Who's going to be the football coach at the University of Arizona next year?
If I were a betting man, I'd put all $14 that I cleared this week on it not being John Mackovic. But then, I've been wrong before. For example, I thought O.J. Simpson killed his wife. (No, wait! He did.)
When that whole mess of his hit a couple weeks ago, I initially sided with the coach. Football coaches have to be tough SOBs. And this isn't some middle-aged guy looking back through rose-colored Nostalgia-Vision lenses at the good old days of being verbally and physically abused by my high school and college football coaches. Show me a New Age football coach and I'll show you a guy who will be selling insurance within the next three years.
Just as winning smoothes over a whole lot of ugliness on a team, losing causes pus-filled boils to burst forth on the Body Program. Teammates who are merely eccentric when winning become insufferable jerks during a losing streak. Coaches who cajole and inspire players on to victory are shrill screamers when the losing starts.
I almost always side with the coach in these situations. But then, the next day, Greg Hansen had that column on the front page of the Daily Star, the one in which he wrote about the Mackovic tirade against defensive standout Clay Hardt in the corridor after the brutal last-minute loss at Washington. That column, all by itself, made me do a one-eighty on the issue.
First of all, I love the Clay Hardts of the world. Too small, too short, too slow to play big-time football. A hundred and eighty pounds, maybe, of which 178 is heart and the other two is hair. Have you seen his intensity? The kid looks like he killed his own parents.
For Mackovic to question his heart and to threaten to kick him off the team for what was, in essence, a missed tackle on an All-Pac-10 player was ridiculous. Hansen sold me. I was going to come out against the coach in my column. I even tried to find a clever anagram for "Mackovic," but all I could come up with is "I'm A Cock," with a "v" left over.
HEY! Get your minds out of the gutter! I mean like a rooster; you know, the head chicken in charge. What's wrong with you people? Anyway, that didn't match what I was trying to say, so I dropped the entire column idea altogether. As Johnny Cochran would say, "If the anagram doesn't work, you sound like a jerk."
But then, the Cats smacked up Cal and I did another 180. That's a full circle for all you home-schoolers, two pi radians for the smart kids in public schools. All of a sudden, Arizona goes on the road and dominates a team that had spanked ASU in Tempe just the previous week. Now I'm thinking that the players are at fault. If they can play this well against a good Cal team, why haven't they played like that all season? They could have easily beaten Stanford, Washington and perhaps even Washington State (which could end up in the "National Championship" game), in which case they'd be heading to a bowl game.

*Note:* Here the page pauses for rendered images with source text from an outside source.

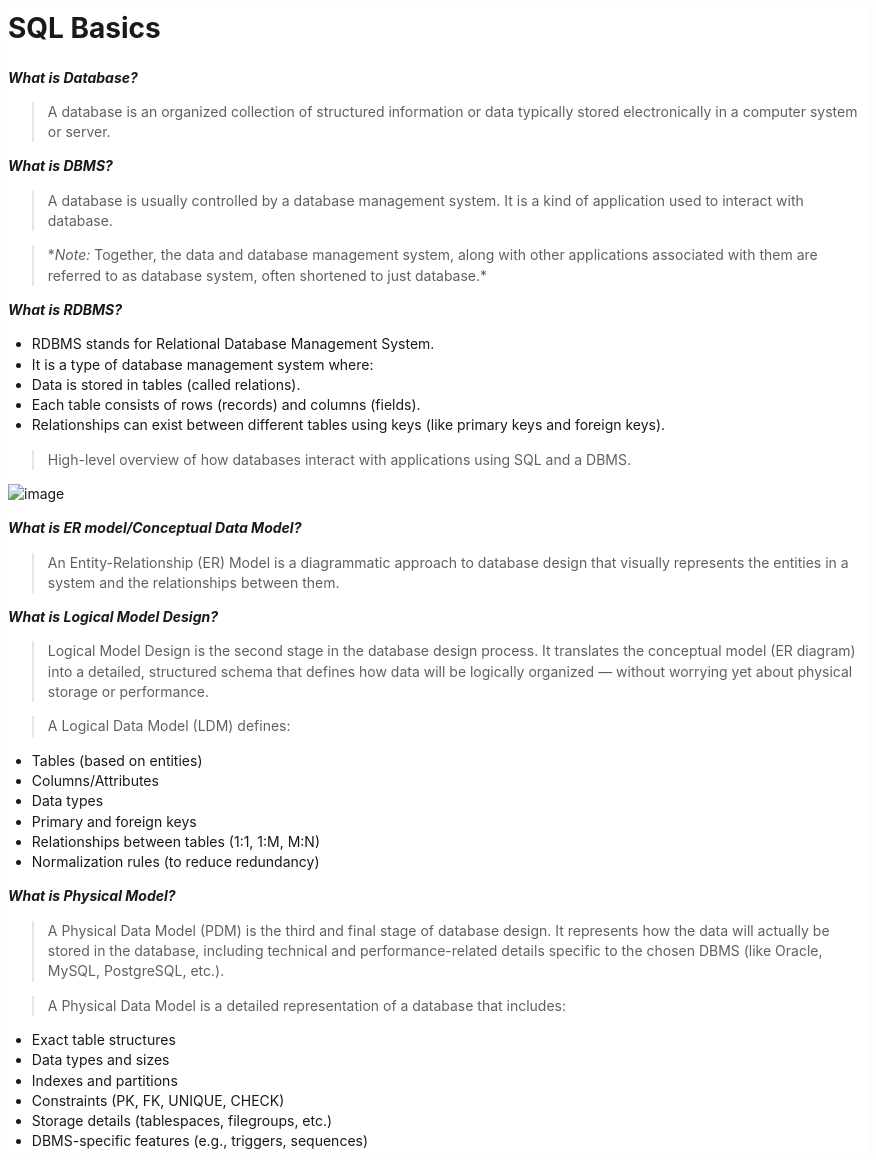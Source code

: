 # **SQL Basics**

**_What is Database?_**

> A database is an organized collection of structured information or data typically stored electronically in a computer system or server.

**_What is DBMS?_**

> A database is usually controlled by a database management system. It is a kind of application used to interact with database.

> \*_Note:_ Together, the data and database management system, along with other applications associated with them are referred to as database system, often shortened to just database.\*

**_What is RDBMS?_**

- RDBMS stands for Relational Database Management System.
- It is a type of database management system where:
- Data is stored in tables (called relations).
- Each table consists of rows (records) and columns (fields).
- Relationships can exist between different tables using keys (like primary keys and foreign keys).

> High-level overview of how databases interact with applications using SQL and a DBMS.

![image](https://hackmd.io/_uploads/S1Cou1lveg.png)

**_What is ER model/Conceptual Data Model?_**

> An Entity-Relationship (ER) Model is a diagrammatic approach to database design that visually represents the entities in a system and the relationships between them.

**_What is Logical Model Design?_**

> Logical Model Design is the second stage in the database design process. It translates the conceptual model (ER diagram) into a detailed, structured schema that defines how data will be logically organized — without worrying yet about physical storage or performance.

> A Logical Data Model (LDM) defines:

- Tables (based on entities)
- Columns/Attributes
- Data types
- Primary and foreign keys
- Relationships between tables (1:1, 1:M, M:N)
- Normalization rules (to reduce redundancy)

**_What is Physical Model?_**

> A Physical Data Model (PDM) is the third and final stage of database design. It represents how the data will actually be stored in the database, including technical and performance-related details specific to the chosen DBMS (like Oracle, MySQL, PostgreSQL, etc.).

> A Physical Data Model is a detailed representation of a database that includes:

- Exact table structures
- Data types and sizes
- Indexes and partitions
- Constraints (PK, FK, UNIQUE, CHECK)
- Storage details (tablespaces, filegroups, etc.)
- DBMS-specific features (e.g., triggers, sequences)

Even so, I believe Mackovic's departure is a done deal, whether they lose to ASU on Friday or not. I think they're just negotiating a buyout. This has been a dismal two years and Lord knows how long it's going to take the program to recover.
So who is going to win the UA-ASU game?
This one we're for sure going to know by Friday night. I think that Arizona will win mostly because they usually do. That glorious streak started 20 years ago with a 28-18 Cat win that knocked ASU out of the Rose Bowl.

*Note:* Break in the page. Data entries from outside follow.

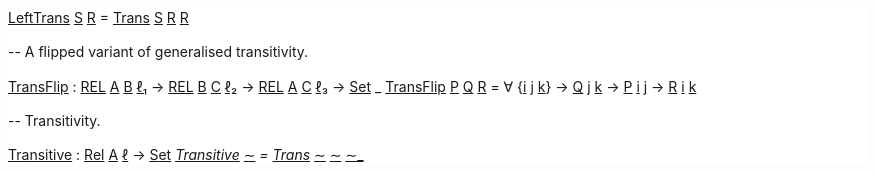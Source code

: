 <a id="1799" href="Relation.Binary.Definitions.html#1755" class="Function">LeftTrans</a> <a id="1809" href="Relation.Binary.Definitions.html#1809" class="Bound">S</a> <a id="1811" href="Relation.Binary.Definitions.html#1811" class="Bound">R</a> <a id="1813" class="Symbol">=</a> <a id="1815" href="Relation.Binary.Definitions.html#1578" class="Function">Trans</a> <a id="1821" href="Relation.Binary.Definitions.html#1809" class="Bound">S</a> <a id="1823" href="Relation.Binary.Definitions.html#1811" class="Bound">R</a> <a id="1825" href="Relation.Binary.Definitions.html#1811" class="Bound">R</a>

<a id="1828" class="Comment">-- A flipped variant of generalised transitivity.</a>

<a id="TransFlip"></a><a id="1879" href="Relation.Binary.Definitions.html#1879" class="Function">TransFlip</a> <a id="1889" class="Symbol">:</a> <a id="1891" href="Relation.Binary.Core.html#780" class="Function">REL</a> <a id="1895" href="Relation.Binary.Definitions.html#717" class="Generalizable">A</a> <a id="1897" href="Relation.Binary.Definitions.html#731" class="Generalizable">B</a> <a id="1899" href="Relation.Binary.Definitions.html#696" class="Generalizable">ℓ₁</a> <a id="1902" class="Symbol">→</a> <a id="1904" href="Relation.Binary.Core.html#780" class="Function">REL</a> <a id="1908" href="Relation.Binary.Definitions.html#731" class="Generalizable">B</a> <a id="1910" href="Relation.Binary.Definitions.html#745" class="Generalizable">C</a> <a id="1912" href="Relation.Binary.Definitions.html#699" class="Generalizable">ℓ₂</a> <a id="1915" class="Symbol">→</a> <a id="1917" href="Relation.Binary.Core.html#780" class="Function">REL</a> <a id="1921" href="Relation.Binary.Definitions.html#717" class="Generalizable">A</a> <a id="1923" href="Relation.Binary.Definitions.html#745" class="Generalizable">C</a> <a id="1925" href="Relation.Binary.Definitions.html#702" class="Generalizable">ℓ₃</a> <a id="1928" class="Symbol">→</a> <a id="1930" href="Agda.Primitive.html#388" class="Primitive">Set</a> <a id="1934" class="Symbol">_</a>
<a id="1936" href="Relation.Binary.Definitions.html#1879" class="Function">TransFlip</a> <a id="1946" href="Relation.Binary.Definitions.html#1946" class="Bound">P</a> <a id="1948" href="Relation.Binary.Definitions.html#1948" class="Bound">Q</a> <a id="1950" href="Relation.Binary.Definitions.html#1950" class="Bound">R</a> <a id="1952" class="Symbol">=</a> <a id="1954" class="Symbol">∀</a> <a id="1956" class="Symbol">{</a><a id="1957" href="Relation.Binary.Definitions.html#1957" class="Bound">i</a> <a id="1959" href="Relation.Binary.Definitions.html#1959" class="Bound">j</a> <a id="1961" href="Relation.Binary.Definitions.html#1961" class="Bound">k</a><a id="1962" class="Symbol">}</a> <a id="1964" class="Symbol">→</a> <a id="1966" href="Relation.Binary.Definitions.html#1948" class="Bound">Q</a> <a id="1968" href="Relation.Binary.Definitions.html#1959" class="Bound">j</a> <a id="1970" href="Relation.Binary.Definitions.html#1961" class="Bound">k</a> <a id="1972" class="Symbol">→</a> <a id="1974" href="Relation.Binary.Definitions.html#1946" class="Bound">P</a> <a id="1976" href="Relation.Binary.Definitions.html#1957" class="Bound">i</a> <a id="1978" href="Relation.Binary.Definitions.html#1959" class="Bound">j</a> <a id="1980" class="Symbol">→</a> <a id="1982" href="Relation.Binary.Definitions.html#1950" class="Bound">R</a> <a id="1984" href="Relation.Binary.Definitions.html#1957" class="Bound">i</a> <a id="1986" href="Relation.Binary.Definitions.html#1961" class="Bound">k</a>

<a id="1989" class="Comment">-- Transitivity.</a>

<a id="Transitive"></a><a id="2007" href="Relation.Binary.Definitions.html#2007" class="Function">Transitive</a> <a id="2018" class="Symbol">:</a> <a id="2020" href="Relation.Binary.Core.html#896" class="Function">Rel</a> <a id="2024" href="Relation.Binary.Definitions.html#717" class="Generalizable">A</a> <a id="2026" href="Relation.Binary.Definitions.html#694" class="Generalizable">ℓ</a> <a id="2028" class="Symbol">→</a> <a id="2030" href="Agda.Primitive.html#388" class="Primitive">Set</a> <a id="2034" class="Symbol">_</a>
<a id="2036" href="Relation.Binary.Definitions.html#2007" class="Function">Transitive</a> <a id="2047" href="Relation.Binary.Definitions.html#2047" class="Bound Operator">_∼_</a> <a id="2051" class="Symbol">=</a> <a id="2053" href="Relation.Binary.Definitions.html#1578" class="Function">Trans</a> <a id="2059" href="Relation.Binary.Definitions.html#2047" class="Bound Operator">_∼_</a> <a id="2063" href="Relation.Binary.Definitions.html#2047" class="Bound Operator">_∼_</a> <a id="2067" href="Relation.Binary.Definitions.html#2047" class="Bound Operator">_∼_</a>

It should be a good, high-scoring game, but a lot of the fun could be in the stands. I've alerted Fox Sports Network to be on the lookout for my friend Todd, an inveterate ASU booster who plans on taking boxes of Kleenex to the game and then showering the crybaby Cat players and fans with tissues. This should be fun.
What's going to happen with former UA point guard Damon Stoudamire?
For those of you who missed it, Stoudamire got busted for marijuana possession when the car in which he and fellow master underachiever and all-around dreg of society Rasheed Wallace were riding. Stoudamire had skated out from under a slam-dunk drug charge earlier in the year when a friendly judge threw the case out on a technicality. (Police had responded to an alarm at Stoudamire's house and when no one answered the doorbell, they went in to see if everything was OK and found a pile of pot on the dining room table.)
Stoudamire built up a lot of good will during his time here in Tucson as a scrappy guard. But his whiny contract demands, his annual choke routine in the playoffs and now drug use have him sinking like a stone. He's the equivalent of that old Steve Martin book, How I Turned a Million Dollars in Real Estate Into $100 Cash.
He's in danger of losing all that NBA money with which he buys the good sh*t. In fact, he might be headed for the CBA, the Convicted Bong-users Association.